• **Task directions**
Repeat the line that contains "- ✅ **Position** - Current holdings per token" exactly, along with each following line up to and including the last line of the entries.

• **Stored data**

========================================

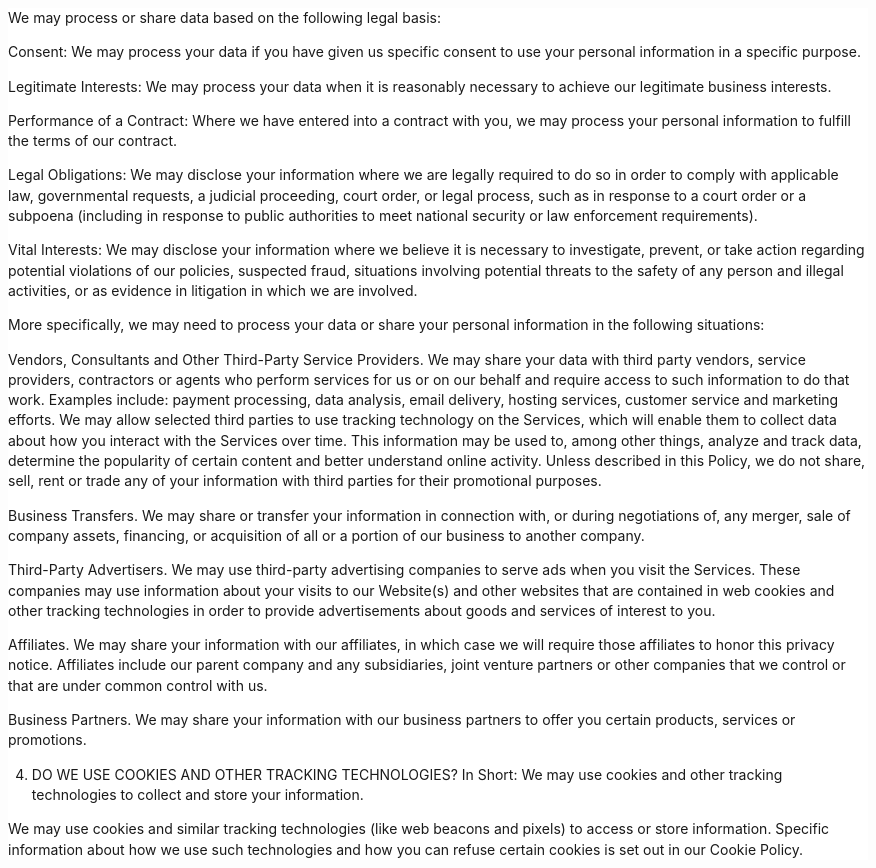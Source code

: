We may process or share data based on the following legal basis:

Consent: We may process your data if you have given us specific consent to use your personal information in a specific purpose.

Legitimate Interests: We may process your data when it is reasonably necessary to achieve our legitimate business interests.

Performance of a Contract: Where we have entered into a contract with you, we may process your personal information to fulfill the terms of our contract.

Legal Obligations: We may disclose your information where we are legally required to do so in order to comply with applicable law, governmental requests, a judicial proceeding, court order, or legal process, such as in response to a court order or a subpoena (including in response to public authorities to meet national security or law enforcement requirements).

Vital Interests: We may disclose your information where we believe it is necessary to investigate, prevent, or take action regarding potential violations of our policies, suspected fraud, situations involving potential threats to the safety of any person and illegal activities, or as evidence in litigation in which we are involved.

More specifically, we may need to process your data or share your personal information in the following situations:

Vendors, Consultants and Other Third-Party Service Providers. We may share your data with third party vendors, service providers, contractors or agents who perform services for us or on our behalf and require access to such information to do that work. Examples include: payment processing, data analysis, email delivery, hosting services, customer service and marketing efforts. We may allow selected third parties to use tracking technology on the Services, which will enable them to collect data about how you interact with the Services over time. This information may be used to, among other things, analyze and track data, determine the popularity of certain content and better understand online activity. Unless described in this Policy, we do not share, sell, rent or trade any of your information with third parties for their promotional purposes.

Business Transfers. We may share or transfer your information in connection with, or during negotiations of, any merger, sale of company assets, financing, or acquisition of all or a portion of our business to another company.

Third-Party Advertisers. We may use third-party advertising companies to serve ads when you visit the Services. These companies may use information about your visits to our Website(s) and other websites that are contained in web cookies and other tracking technologies in order to provide advertisements about goods and services of interest to you.

Affiliates. We may share your information with our affiliates, in which case we will require those affiliates to honor this privacy notice. Affiliates include our parent company and any subsidiaries, joint venture partners or other companies that we control or that are under common control with us.

Business Partners. We may share your information with our business partners to offer you certain products, services or promotions.



4. DO WE USE COOKIES AND OTHER TRACKING TECHNOLOGIES?
In Short:  We may use cookies and other tracking technologies to collect and store your information.

We may use cookies and similar tracking technologies (like web beacons and pixels) to access or store information. Specific information about how we use such technologies and how you can refuse certain cookies is set out in our Cookie Policy.
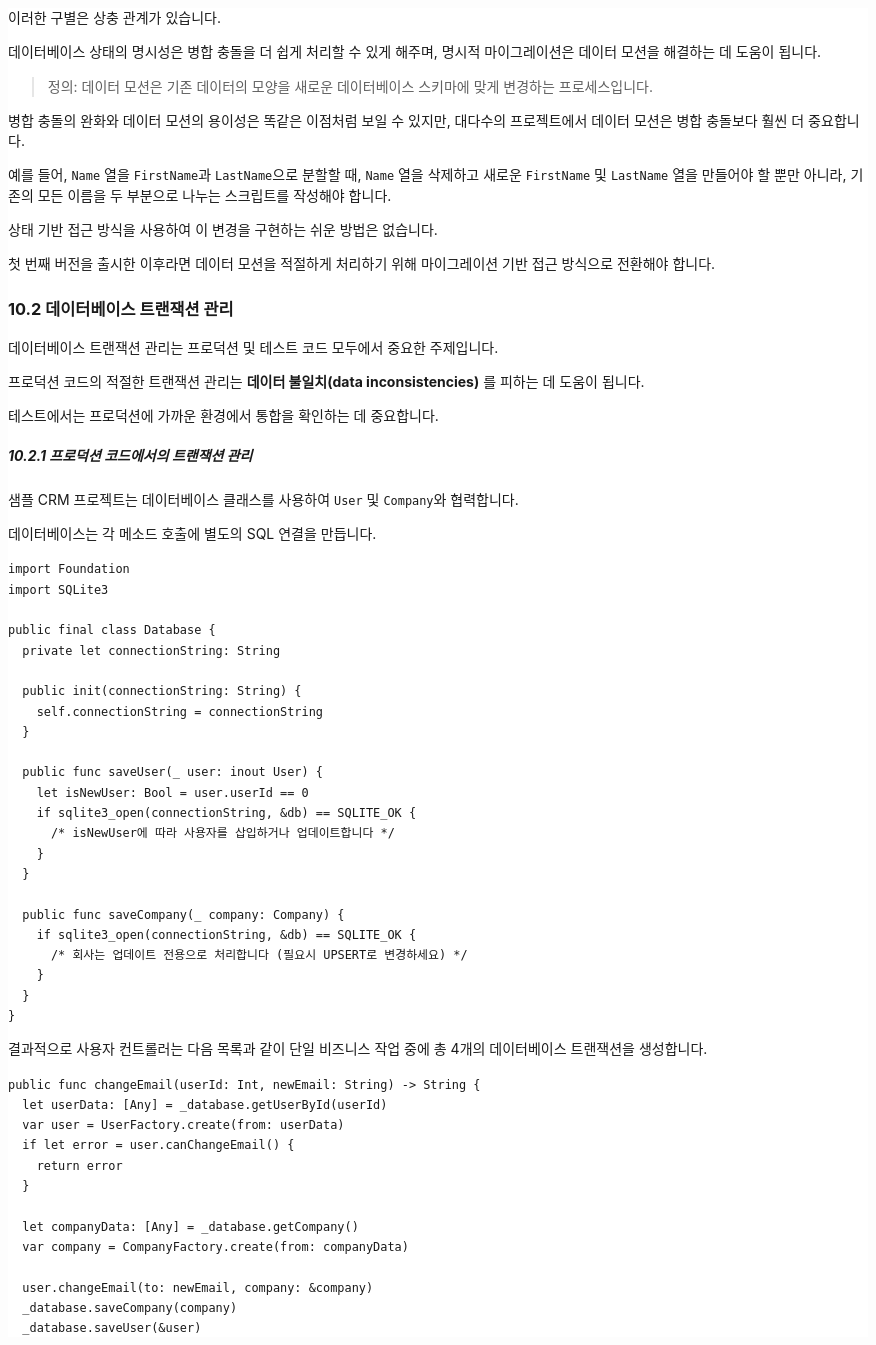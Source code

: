 이러한 구별은 상충 관계가 있습니다.

데이터베이스 상태의 명시성은 병합 충돌을 더 쉽게 처리할 수 있게 해주며, 명시적 마이그레이션은 데이터 모션을 해결하는 데 도움이 됩니다.

> 정의: 데이터 모션은 기존 데이터의 모양을 새로운 데이터베이스 스키마에 맞게 변경하는 프로세스입니다.

병합 충돌의 완화와 데이터 모션의 용이성은 똑같은 이점처럼 보일 수 있지만, 대다수의 프로젝트에서 데이터 모션은 병합 충돌보다 훨씬 더 중요합니다.

예를 들어, `Name` 열을 `FirstName`과 `LastName`으로 분할할 때, `Name` 열을 삭제하고 새로운 `FirstName` 및 `LastName` 열을 만들어야 할 뿐만 아니라, 기존의 모든 이름을 두 부분으로 나누는 스크립트를 작성해야 합니다. 

상태 기반 접근 방식을 사용하여 이 변경을 구현하는 쉬운 방법은 없습니다.

첫 번째 버전을 출시한 이후라면 데이터 모션을 적절하게 처리하기 위해 마이그레이션 기반 접근 방식으로 전환해야 합니다.

### 10.2 데이터베이스 트랜잭션 관리

데이터베이스 트랜잭션 관리는 프로덕션 및 테스트 코드 모두에서 중요한 주제입니다.

프로덕션 코드의 적절한 트랜잭션 관리는 **데이터 불일치(data inconsistencies)** 를 피하는 데 도움이 됩니다.

테스트에서는 프로덕션에 가까운 환경에서 통합을 확인하는 데 중요합니다.

##### 10.2.1 프로덕션 코드에서의 트랜잭션 관리

샘플 CRM 프로젝트는 데이터베이스 클래스를 사용하여 `User` 및 `Company`와 협력합니다. 

데이터베이스는 각 메소드 호출에 별도의 SQL 연결을 만듭니다. 

```
import Foundation
import SQLite3

public final class Database {
  private let connectionString: String

  public init(connectionString: String) {
    self.connectionString = connectionString
  }

  public func saveUser(_ user: inout User) {
    let isNewUser: Bool = user.userId == 0
    if sqlite3_open(connectionString, &db) == SQLITE_OK {
      /* isNewUser에 따라 사용자를 삽입하거나 업데이트합니다 */
    }
  }

  public func saveCompany(_ company: Company) {
    if sqlite3_open(connectionString, &db) == SQLITE_OK {
      /* 회사는 업데이트 전용으로 처리합니다 (필요시 UPSERT로 변경하세요) */
    }
  }
}
```
결과적으로 사용자 컨트롤러는 다음 목록과 같이 단일 비즈니스 작업 중에 총 4개의 데이터베이스 트랜잭션을 생성합니다.
```
public func changeEmail(userId: Int, newEmail: String) -> String {
  let userData: [Any] = _database.getUserById(userId)
  var user = UserFactory.create(from: userData)
  if let error = user.canChangeEmail() {
    return error
  }

  let companyData: [Any] = _database.getCompany()
  var company = CompanyFactory.create(from: companyData)

  user.changeEmail(to: newEmail, company: &company)
  _database.saveCompany(company)
  _database.saveUser(&user)
```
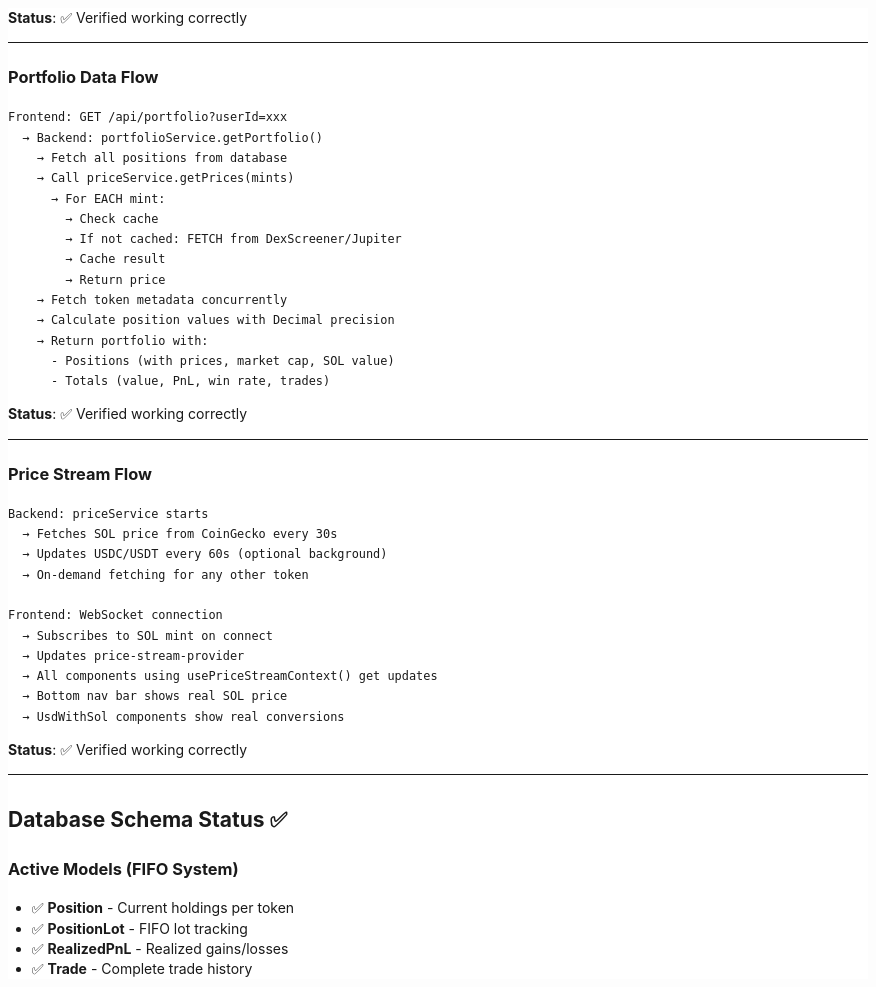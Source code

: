 **Status**: ✅ Verified working correctly

---

### Portfolio Data Flow
```
Frontend: GET /api/portfolio?userId=xxx
  → Backend: portfolioService.getPortfolio()
    → Fetch all positions from database
    → Call priceService.getPrices(mints)
      → For EACH mint:
        → Check cache
        → If not cached: FETCH from DexScreener/Jupiter
        → Cache result
        → Return price
    → Fetch token metadata concurrently
    → Calculate position values with Decimal precision
    → Return portfolio with:
      - Positions (with prices, market cap, SOL value)
      - Totals (value, PnL, win rate, trades)
```

**Status**: ✅ Verified working correctly

---

### Price Stream Flow
```
Backend: priceService starts
  → Fetches SOL price from CoinGecko every 30s
  → Updates USDC/USDT every 60s (optional background)
  → On-demand fetching for any other token

Frontend: WebSocket connection
  → Subscribes to SOL mint on connect
  → Updates price-stream-provider
  → All components using usePriceStreamContext() get updates
  → Bottom nav bar shows real SOL price
  → UsdWithSol components show real conversions
```

**Status**: ✅ Verified working correctly

---

## Database Schema Status ✅

### Active Models (FIFO System)
- ✅ **Position** - Current holdings per token
- ✅ **PositionLot** - FIFO lot tracking
- ✅ **RealizedPnL** - Realized gains/losses
- ✅ **Trade** - Complete trade history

========================================

• **Result for this exercise**
- ✅ **Position** - Current holdings per token
- ✅ **PositionLot** - FIFO lot tracking
- ✅ **RealizedPnL** - Realized gains/losses
- ✅ **Trade** - Complete trade history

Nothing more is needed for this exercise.